En sport comme ailleurs, on peut faire dire n'importe quoi aux sondages, surtout ce qu'on a envie qu'ils disent. Par exemple : les Français n'aiment plus leur football.
Le sondage est l'un des éléments clefs de la panoplie du parfait analyste, quel que soit son domaine de prédilection. C'est devenu aujourd'hui l'un des principaux indicateurs de tendance. La prolifération des "enquêtes d'opinion" est le symbole d'un certain recul de la réflexion au profit d'une simplification à outrance de la représentation des comportements des uns ou des idées des autres. Car dans la grande foire médiatique du prêt-à-penser, le sondage présente l'énorme avantage d'être particulièrement lisible et "ludique", et de donner une caution scientifique à toutes les théories.
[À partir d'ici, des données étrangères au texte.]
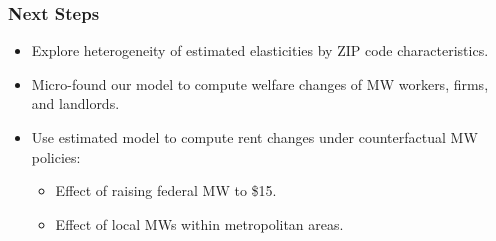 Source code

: \begin{frame}
	\frametitle{Next Steps}
	\begin{itemize}
		\item Explore heterogeneity of estimated elasticities by ZIP code 
		characteristics.
		
	    \vspace{3mm} \item Micro-found our model to compute welfare changes of MW 
	    workers, firms, and landlords.
	    
	    \vspace{3mm} \item Use estimated model to compute rent changes under 
	    counterfactual MW policies:
	    \vspace{.5mm}
	    \begin{itemize}
	    	\item Effect of raising federal MW to \$15.
	    	\item Effect of local MWs within metropolitan areas.
	    \end{itemize}	    
	    
\end{itemize}

	
\end{frame} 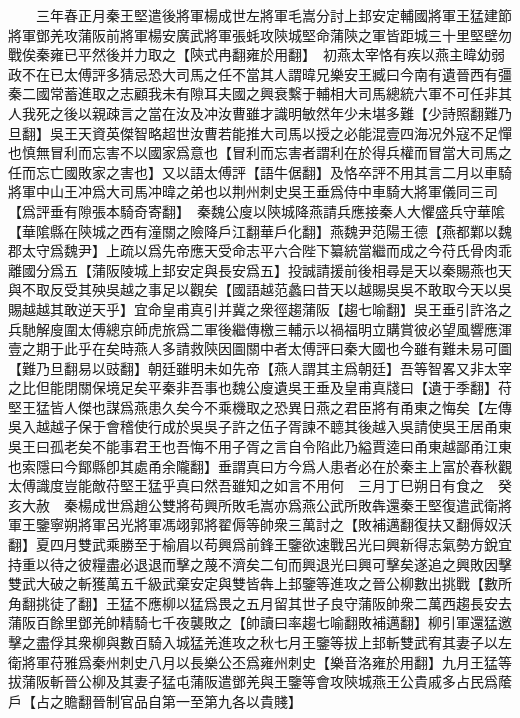 　　三年春正月秦王堅遣後將軍楊成世左將軍毛嵩分討上邽安定輔國將軍王猛建節將軍鄧羌攻蒲阪前將軍楊安廣武將軍張蚝攻陝城堅命蒲陝之軍皆距城三十里堅壁勿戰俟秦雍已平然後并力取之【陝式冉翻雍於用翻】　初燕太宰恪有疾以燕主暐幼弱政不在已太傅評多猜忌恐大司馬之任不當其人謂暐兄樂安王臧曰今南有遺晉西有彊秦二國常蓄進取之志顧我未有隙耳夫國之興衰繫于輔相大司馬總統六軍不可任非其人我死之後以親疎言之當在汝及冲汝曹雖才識明敏然年少未堪多難【少詩照翻難乃旦翻】吳王天資英傑智略超世汝曹若能推大司馬以授之必能混壹四海况外寇不足憚也慎無冒利而忘害不以國家爲意也【冒利而忘害者謂利在於得兵權而冒當大司馬之任而忘亡國敗家之害也】又以語太傅評【語牛倨翻】及恪卒評不用其言二月以車騎將軍中山王冲爲大司馬冲暐之弟也以荆州刺史吳王垂爲侍中車騎大將軍儀同三司【爲評垂有隙張本騎奇寄翻】　秦魏公廋以陝城降燕請兵應接秦人大懼盛兵守華隂【華隂縣在陝城之西有潼關之險降戶江翻華戶化翻】燕魏尹范陽王德【燕都鄴以魏郡太守爲魏尹】上疏以爲先帝應天受命志平六合陛下纂統當繼而成之今苻氏骨肉乖離國分爲五【蒲阪陵城上邽安定與長安爲五】投誠請援前後相尋是天以秦賜燕也天與不取反受其殃吳越之事足以觀矣【國語越范蠡曰昔天以越賜吳吳不敢取今天以吳賜越越其敢逆天乎】宜命皇甫真引并冀之衆徑趨蒲阪【趨七喻翻】吳王垂引許洛之兵馳解廋圍太傅總京師虎旅爲二軍後繼傳檄三輔示以禍福明立購賞彼必望風響應渾壹之期于此乎在矣時燕人多請救陝因圖關中者太傅評曰秦大國也今雖有難未易可圖【難乃旦翻易以豉翻】朝廷雖明未如先帝【燕人謂其主爲朝廷】吾等智畧又非太宰之比但能閉關保境足矣平秦非吾事也魏公廋遺吳王垂及皇甫真牋曰【遺于季翻】苻堅王猛皆人傑也謀爲燕患久矣今不乘機取之恐異日燕之君臣將有甬東之悔矣【左傳吳入越越子保于會稽使行成於吳吳子許之伍子胥諫不聼其後越入吳請使吳王居甬東吳王曰孤老矣不能事君王也吾悔不用子胥之言自令陷此乃縊賈逵曰甬東越鄙甬江東也索隱曰今鄮縣卽其處甬余隴翻】垂謂真曰方今爲人患者必在於秦主上富於春秋觀太傅識度豈能敵苻堅王猛乎真曰然吾雖知之如言不用何　三月丁巳朔日有食之　癸亥大赦　秦楊成世爲趙公雙將苟興所敗毛嵩亦爲燕公武所敗犇還秦王堅復遣武衛將軍王鑒寧朔將軍呂光將軍馮翊郭將翟傉等帥衆三萬討之【敗補邁翻復扶又翻傉奴沃翻】夏四月雙武乘勝至于榆眉以苟興爲前鋒王鑒欲速戰呂光曰興新得志氣勢方銳宜持重以待之彼糧盡必退退而擊之蔑不濟矣二旬而興退光曰興可擊矣遂追之興敗因擊雙武大破之斬獲萬五千級武棄安定與雙皆犇上邽鑒等進攻之晉公柳數出挑戰【數所角翻挑徒了翻】王猛不應柳以猛爲畏之五月留其世子良守蒲阪帥衆二萬西趨長安去蒲阪百餘里鄧羌帥精騎七千夜襲敗之【帥讀曰率趨七喻翻敗補邁翻】柳引軍還猛邀擊之盡俘其衆柳與數百騎入城猛羌進攻之秋七月王鑒等拔上邽斬雙武宥其妻子以左衛將軍苻雅爲秦州刺史八月以長樂公丕爲雍州刺史【樂音洛雍於用翻】九月王猛等拔蒲阪斬晉公柳及其妻子猛屯蒲阪遣鄧羌與王鑒等會攻陝城燕王公貴戚多占民爲䕃戶【占之贍翻晉制官品自第一至第九各以貴賤】

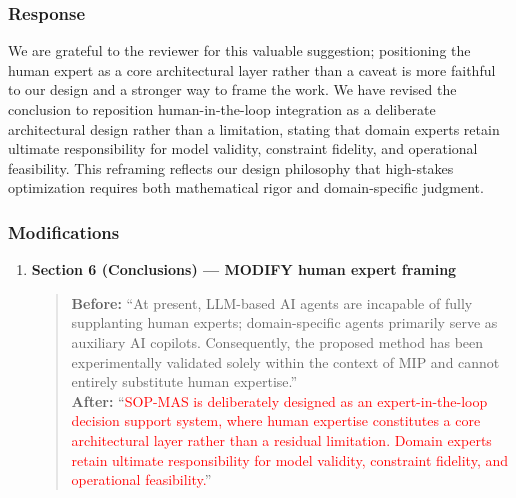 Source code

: \documentclass[11pt,a4paper]{article}
\newcommand{\changed}[1]{\textcolor{red}{#1}}
\begin{document}
\subsubsection{Response}
We are grateful to the reviewer for this valuable suggestion; positioning the human expert as a core architectural layer rather than a caveat is more faithful to our design and a stronger way to frame the work. We have revised the conclusion to reposition human-in-the-loop integration as a deliberate architectural design rather than a limitation, stating that domain experts retain ultimate responsibility for model validity, constraint fidelity, and operational feasibility. This reframing reflects our design philosophy that high-stakes optimization requires both mathematical rigor and domain-specific judgment.

\subsubsection{Modifications}
\begin{enumerate}
\item \textbf{Section 6 (Conclusions) --- MODIFY human expert framing}
\begin{quote}
\textbf{Before:} ``At present, LLM-based AI agents are incapable of fully supplanting human experts; domain-specific agents primarily serve as auxiliary AI copilots. Consequently, the proposed method has been experimentally validated solely within the context of MIP and cannot entirely substitute human expertise.''\\[4pt]
\textbf{After:} ``\changed{SOP-MAS is deliberately designed as an expert-in-the-loop decision support system, where human expertise constitutes a core architectural layer rather than a residual limitation. Domain experts retain ultimate responsibility for model validity, constraint fidelity, and operational feasibility.}''
\end{quote}
\end{enumerate}
\end{document}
Mercredi 19 février, l'Equipe présentaient les résultats d'une commande faite à BVA et à l'Institut Louis-Harris sur l'intérêt suscité par les diverses compétitions footballistiques du continent auprès des amateurs de ballon rond. Au menu: deux pleines pages en ouverture du quotidien, avec une accroche tapageuse en une pour "vendre" un scoop: le football ne fait plus recette en France.
Il ne s'agit pas tant ici de discuter du fond que de la forme: sur la méthode comme sur la présentation des résultats chiffrés, de sérieuses critiques peuvent être formulées.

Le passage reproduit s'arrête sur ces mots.